We can’t wait to reveal to you the new 2021 coin designs and I’m sure you’ll agree that there are some really fantastic coins to look forward to.

So let’s kick off the year with the coins we’ve all been waiting for, the 2021 Annual Set…

Decimal Day 50p

2021 Decimal Day 50p available within the 2021 Annual Coin Set

This year marks the 50th anniversary since Decimal Day on the 15th February 1971 and to celebrate the biggest change our UK coinage has ever seen, a brand new 50p has been issued.

In commemoration of the anniversary, this brand new 50p, designed by Dominique Evans, features the original Machin portrait of Queen Elizabeth II on the obverse, which featured on the very first 50p back in 1969.

The 50p has become the most-collected and best-loved decimal coin since its introduction and given the significance of this anniversary, I’m sure this 50p will prove very popular with collectors.

John Logie Baird 50p

2021 John Logie Baird 50p available within the 2021 Annual Coin Set

It’s hard to imagine life without television but back in the 1920s, it was a complete unknown.

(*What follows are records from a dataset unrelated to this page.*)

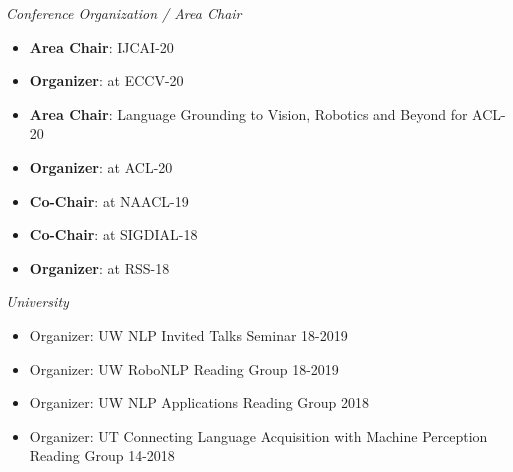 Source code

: \documentclass{res}
\newcommand{\citehref}[2]{\href{#1}{\color{darkblue}{#2}}}
\begin{document}
\begin{resume}
{\sl Conference Organization / Area Chair}
  \begin{itemize}
    \item \textbf{Area Chair}: IJCAI-20
    \item \textbf{Organizer}: \citehref{https://askforalfred.com/EVAL/}{Embodied Vision, Actions \& Language Workshop (EVAL)} at ECCV-20
    \item \textbf{Area Chair}: Language Grounding to Vision, Robotics and Beyond for ACL-20
    \item \textbf{Organizer}: \citehref{https://alvr-workshop.github.io/}{First Workshop on Advances in Language and Vision Research (ALVR)} at ACL-20
    \item \textbf{Co-Chair}: \citehref{https://splu-robonlp.github.io/}{Combined Workshop on Spatial Language Understanding (SpLU) and Grounded Communication for Robotics (RoboNLP)} at NAACL-19
    \item \textbf{Co-Chair}: \citehref{https://robodial.github.io/}{Special Session on Physically Situated Dialog (RoboDIAL)} at SIGDIAL-18
    \item \textbf{Organizer}: \citehref{http://www2.ece.rochester.edu/projects/rail/mrhrc2018/}{Workshop on Communicating with Robots Naturally (CWRN)} at RSS-18
  \end{itemize}

{\sl University}
\begin{itemize}
    \item Organizer: UW NLP Invited Talks Seminar \hfill 18-2019
    \item Organizer: UW RoboNLP Reading Group \hfill 18-2019
    \item Organizer: UW NLP Applications Reading Group \hfill 2018
    \item Organizer: UT Connecting Language Acquisition with Machine Perception Reading Group \hfill 14-2018
  \end{itemize}


\end{resume}
\end{document}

That was until John Logie Baird successfully produced televised objects in outline in 1924, transmitted recognizable human faces in 1925, and demonstrated the televising of moving objects in 1926. This was the very first-time that television had become a reality and it shaped the world that we live in today.

This brand new 50p, designed by Osborne Ross, celebrates the life and works of this remarkable British inventor, electrical engineer, and innovator.

H. G. Wells £2

2021 H. G. Wells £2 available within the 2021 Annual Coin Set

Herbert George Wells was an English novelist, journalist, sociologist, and historian best known for his science fiction novels The Time Machine and The War of the Worlds.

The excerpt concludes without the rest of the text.